スマホメーカー栄枯盛衰~山根博士の携帯大辞典

「所有することを喜べる」美しいスマホをつくる「スマーティザン」は日本に上陸するのか

文●山根康宏 編集●ゆうこば

2017年02月12日 12時00分

 鏡面仕上げのボディー、左右対称のデザイン、ディスプレーに埋め込まれた横一列に並ぶ3つの棒状ボタン、付属の工具を使って取り外す背面カバーなど、美しさにこだわりを見せた製品でした。中国のECサイトでは予約が殺到。発売前から人気製品となりました。

 T1の価格は当時3000元(約4万9000円)。シャオミのハイエンド端末が1999元(約3万2700円)で人気絶頂である中、それよりも高い強気の価格設定で登場しました。

 T1のスペックはSnapdragon 801(4コア、2.5GHz)、メモリー2GB、ストレージ16GB、背面カメラ1300万画素。

 OSはAndroidをカスタマイズした「スマーティザン OS」を採用。一見すると普通のハイエンドスマートフォンに見えます。しかし、中国国内でT1は別の意味で大きな話題となったのです。

 それはスマーティザンの創業者・羅永浩氏が中国では有名人だったからです。羅氏はスマーティザン創業以前に中国大手のSNSを運営し、その後は英語学校を運営。

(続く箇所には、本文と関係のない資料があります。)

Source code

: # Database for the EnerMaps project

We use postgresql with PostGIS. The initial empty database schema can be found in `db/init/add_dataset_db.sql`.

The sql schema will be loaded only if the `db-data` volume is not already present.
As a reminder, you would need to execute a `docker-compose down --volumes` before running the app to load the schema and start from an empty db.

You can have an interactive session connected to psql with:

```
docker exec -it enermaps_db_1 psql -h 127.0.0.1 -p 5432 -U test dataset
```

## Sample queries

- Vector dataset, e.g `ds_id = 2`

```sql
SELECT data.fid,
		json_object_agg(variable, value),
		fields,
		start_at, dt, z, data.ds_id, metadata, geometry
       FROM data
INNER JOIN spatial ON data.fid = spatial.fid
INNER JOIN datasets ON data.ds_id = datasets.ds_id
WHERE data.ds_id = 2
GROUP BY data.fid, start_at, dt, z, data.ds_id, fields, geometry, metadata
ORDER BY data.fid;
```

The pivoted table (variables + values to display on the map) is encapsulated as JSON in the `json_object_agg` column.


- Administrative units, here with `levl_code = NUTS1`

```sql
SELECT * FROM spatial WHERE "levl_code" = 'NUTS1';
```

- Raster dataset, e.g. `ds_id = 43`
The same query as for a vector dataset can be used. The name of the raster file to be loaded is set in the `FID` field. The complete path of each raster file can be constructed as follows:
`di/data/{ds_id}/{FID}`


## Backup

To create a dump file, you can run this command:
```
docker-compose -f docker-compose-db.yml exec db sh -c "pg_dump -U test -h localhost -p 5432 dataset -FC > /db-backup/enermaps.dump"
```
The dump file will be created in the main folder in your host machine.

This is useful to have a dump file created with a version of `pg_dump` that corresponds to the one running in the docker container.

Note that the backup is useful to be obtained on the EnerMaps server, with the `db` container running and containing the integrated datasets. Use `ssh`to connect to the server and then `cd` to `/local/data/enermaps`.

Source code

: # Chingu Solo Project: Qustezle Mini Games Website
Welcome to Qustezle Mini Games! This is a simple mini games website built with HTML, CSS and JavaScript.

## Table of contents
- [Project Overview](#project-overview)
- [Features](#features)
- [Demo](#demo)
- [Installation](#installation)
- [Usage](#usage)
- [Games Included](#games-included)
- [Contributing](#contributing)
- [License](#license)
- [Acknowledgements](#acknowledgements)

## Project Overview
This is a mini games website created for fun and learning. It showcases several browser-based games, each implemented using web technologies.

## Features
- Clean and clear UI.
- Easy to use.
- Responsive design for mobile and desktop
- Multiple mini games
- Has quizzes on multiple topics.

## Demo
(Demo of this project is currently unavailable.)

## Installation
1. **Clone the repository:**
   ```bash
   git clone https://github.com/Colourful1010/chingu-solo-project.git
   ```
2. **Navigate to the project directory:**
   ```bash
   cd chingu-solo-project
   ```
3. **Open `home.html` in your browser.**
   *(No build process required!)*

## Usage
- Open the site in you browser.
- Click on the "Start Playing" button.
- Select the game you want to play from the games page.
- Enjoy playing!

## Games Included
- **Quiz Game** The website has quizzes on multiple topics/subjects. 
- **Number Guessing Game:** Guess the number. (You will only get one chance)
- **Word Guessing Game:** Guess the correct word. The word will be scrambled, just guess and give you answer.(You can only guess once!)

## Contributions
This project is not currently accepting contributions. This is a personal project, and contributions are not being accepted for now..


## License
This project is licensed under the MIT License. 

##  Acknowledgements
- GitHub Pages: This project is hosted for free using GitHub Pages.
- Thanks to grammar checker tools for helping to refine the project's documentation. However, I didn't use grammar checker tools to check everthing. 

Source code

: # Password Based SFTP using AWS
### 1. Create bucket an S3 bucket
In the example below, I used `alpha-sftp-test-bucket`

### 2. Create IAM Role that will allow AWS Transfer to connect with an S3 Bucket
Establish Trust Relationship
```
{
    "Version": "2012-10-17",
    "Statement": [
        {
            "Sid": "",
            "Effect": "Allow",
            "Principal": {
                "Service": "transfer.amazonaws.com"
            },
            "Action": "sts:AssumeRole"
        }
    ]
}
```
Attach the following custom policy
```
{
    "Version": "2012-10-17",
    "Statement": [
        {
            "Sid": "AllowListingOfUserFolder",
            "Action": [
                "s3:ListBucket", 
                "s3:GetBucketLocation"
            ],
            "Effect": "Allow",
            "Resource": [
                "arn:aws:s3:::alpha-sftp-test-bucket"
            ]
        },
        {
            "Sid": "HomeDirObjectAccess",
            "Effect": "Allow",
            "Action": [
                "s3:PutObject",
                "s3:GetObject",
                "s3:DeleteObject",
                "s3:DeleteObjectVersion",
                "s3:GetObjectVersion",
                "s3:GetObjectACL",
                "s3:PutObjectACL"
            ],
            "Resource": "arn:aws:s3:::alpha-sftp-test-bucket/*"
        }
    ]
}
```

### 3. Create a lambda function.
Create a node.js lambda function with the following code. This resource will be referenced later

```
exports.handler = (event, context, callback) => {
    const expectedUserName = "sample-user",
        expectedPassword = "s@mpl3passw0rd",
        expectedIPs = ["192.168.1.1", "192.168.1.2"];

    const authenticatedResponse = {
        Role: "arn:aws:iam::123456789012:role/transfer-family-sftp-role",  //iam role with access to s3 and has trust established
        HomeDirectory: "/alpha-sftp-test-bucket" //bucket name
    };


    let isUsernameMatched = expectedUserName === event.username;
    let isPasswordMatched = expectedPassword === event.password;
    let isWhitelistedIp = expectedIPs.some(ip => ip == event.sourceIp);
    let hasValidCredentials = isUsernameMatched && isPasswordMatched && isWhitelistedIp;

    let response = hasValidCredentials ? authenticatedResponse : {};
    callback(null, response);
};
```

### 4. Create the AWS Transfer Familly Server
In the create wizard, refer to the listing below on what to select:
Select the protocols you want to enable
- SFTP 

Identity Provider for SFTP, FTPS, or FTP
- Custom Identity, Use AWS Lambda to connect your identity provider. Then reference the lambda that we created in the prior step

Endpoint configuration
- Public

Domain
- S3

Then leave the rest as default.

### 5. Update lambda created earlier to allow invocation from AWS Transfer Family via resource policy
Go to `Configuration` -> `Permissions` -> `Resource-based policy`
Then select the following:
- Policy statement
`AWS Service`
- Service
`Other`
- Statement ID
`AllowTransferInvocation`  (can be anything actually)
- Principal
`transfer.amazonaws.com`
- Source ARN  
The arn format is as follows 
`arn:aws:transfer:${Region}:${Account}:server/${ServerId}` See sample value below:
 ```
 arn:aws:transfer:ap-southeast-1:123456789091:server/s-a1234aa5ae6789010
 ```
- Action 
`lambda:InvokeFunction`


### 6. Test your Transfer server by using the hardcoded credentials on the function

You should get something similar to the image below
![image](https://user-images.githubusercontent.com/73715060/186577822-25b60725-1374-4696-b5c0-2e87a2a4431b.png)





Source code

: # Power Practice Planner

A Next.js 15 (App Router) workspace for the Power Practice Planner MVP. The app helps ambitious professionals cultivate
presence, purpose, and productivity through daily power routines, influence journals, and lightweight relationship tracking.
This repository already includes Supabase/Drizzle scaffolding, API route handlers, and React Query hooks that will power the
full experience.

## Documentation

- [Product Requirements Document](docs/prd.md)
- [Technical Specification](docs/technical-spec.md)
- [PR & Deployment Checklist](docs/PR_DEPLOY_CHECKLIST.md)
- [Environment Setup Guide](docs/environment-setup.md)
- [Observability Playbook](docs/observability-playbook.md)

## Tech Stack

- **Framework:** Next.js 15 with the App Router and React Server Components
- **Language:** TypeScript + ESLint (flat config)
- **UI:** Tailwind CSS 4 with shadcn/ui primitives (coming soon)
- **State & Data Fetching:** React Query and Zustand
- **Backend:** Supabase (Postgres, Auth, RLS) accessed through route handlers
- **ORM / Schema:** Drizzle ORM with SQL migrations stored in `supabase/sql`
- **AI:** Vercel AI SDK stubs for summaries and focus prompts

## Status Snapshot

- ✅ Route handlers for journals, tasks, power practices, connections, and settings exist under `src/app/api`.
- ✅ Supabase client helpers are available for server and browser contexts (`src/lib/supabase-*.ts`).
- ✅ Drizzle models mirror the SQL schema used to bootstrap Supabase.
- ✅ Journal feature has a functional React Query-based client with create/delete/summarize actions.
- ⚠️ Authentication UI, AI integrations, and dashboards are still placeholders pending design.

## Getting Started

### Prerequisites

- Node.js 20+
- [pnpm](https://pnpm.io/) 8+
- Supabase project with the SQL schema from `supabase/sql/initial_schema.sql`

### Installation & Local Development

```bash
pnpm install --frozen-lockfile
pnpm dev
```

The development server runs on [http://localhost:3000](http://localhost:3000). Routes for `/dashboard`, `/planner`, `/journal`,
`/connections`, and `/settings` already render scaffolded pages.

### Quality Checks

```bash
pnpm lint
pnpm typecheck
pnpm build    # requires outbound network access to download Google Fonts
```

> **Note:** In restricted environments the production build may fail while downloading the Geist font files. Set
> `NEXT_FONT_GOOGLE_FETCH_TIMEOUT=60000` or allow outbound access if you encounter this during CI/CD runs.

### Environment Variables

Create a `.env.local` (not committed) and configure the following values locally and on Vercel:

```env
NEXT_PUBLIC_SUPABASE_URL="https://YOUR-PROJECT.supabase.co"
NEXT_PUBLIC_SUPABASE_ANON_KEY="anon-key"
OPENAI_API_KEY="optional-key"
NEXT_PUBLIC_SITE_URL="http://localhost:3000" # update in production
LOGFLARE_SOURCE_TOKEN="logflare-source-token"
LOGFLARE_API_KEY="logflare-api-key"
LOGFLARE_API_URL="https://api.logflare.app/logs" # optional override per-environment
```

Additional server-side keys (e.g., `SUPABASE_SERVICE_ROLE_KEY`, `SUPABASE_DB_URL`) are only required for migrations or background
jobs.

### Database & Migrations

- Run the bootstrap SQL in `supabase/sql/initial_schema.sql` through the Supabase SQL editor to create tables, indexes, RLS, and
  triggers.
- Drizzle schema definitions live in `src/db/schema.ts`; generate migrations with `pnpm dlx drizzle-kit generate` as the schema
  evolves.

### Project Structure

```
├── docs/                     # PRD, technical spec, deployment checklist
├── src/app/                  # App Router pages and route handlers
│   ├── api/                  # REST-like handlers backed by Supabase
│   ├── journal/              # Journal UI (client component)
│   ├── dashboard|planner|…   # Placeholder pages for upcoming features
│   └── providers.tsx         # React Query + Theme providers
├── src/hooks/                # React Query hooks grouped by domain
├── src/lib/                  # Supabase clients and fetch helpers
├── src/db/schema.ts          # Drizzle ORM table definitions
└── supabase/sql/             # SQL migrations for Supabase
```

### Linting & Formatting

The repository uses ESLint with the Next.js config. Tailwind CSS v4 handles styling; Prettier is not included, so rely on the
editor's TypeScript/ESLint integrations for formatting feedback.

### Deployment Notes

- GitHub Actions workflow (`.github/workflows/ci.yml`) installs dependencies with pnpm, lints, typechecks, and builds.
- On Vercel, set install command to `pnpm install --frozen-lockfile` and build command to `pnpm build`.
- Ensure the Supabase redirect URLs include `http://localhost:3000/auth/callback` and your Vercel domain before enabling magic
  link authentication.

 歯に衣着せぬトークと自身の成功談話をひっさげ、自伝の出版や中国全土での講演会を開き、各地で引っ張りだこになるなど、中国で知らない人がいないほどの存在でした。

 羅氏を有名にしたのは、2011年のある事件でした。自身が購入した西洋メーカーの家電製品が、立て続けに壊れたことからメーカーにクレームをしたものの、不具合を認めなかったことからSNSで反論。

 そして、11月には抗議のため、北京の同社前で3台の冷蔵庫をハンマーで叩きつけて破壊し、SNSに動画もアップして自身の行動を公開しました。

 羅氏はこの「シーメンス冷蔵庫ハンマー破壊事件」で大手企業や既存権力に立ち向かう反権力主義者、正義感あふれる国民の代弁者として一躍話題の人となったのです。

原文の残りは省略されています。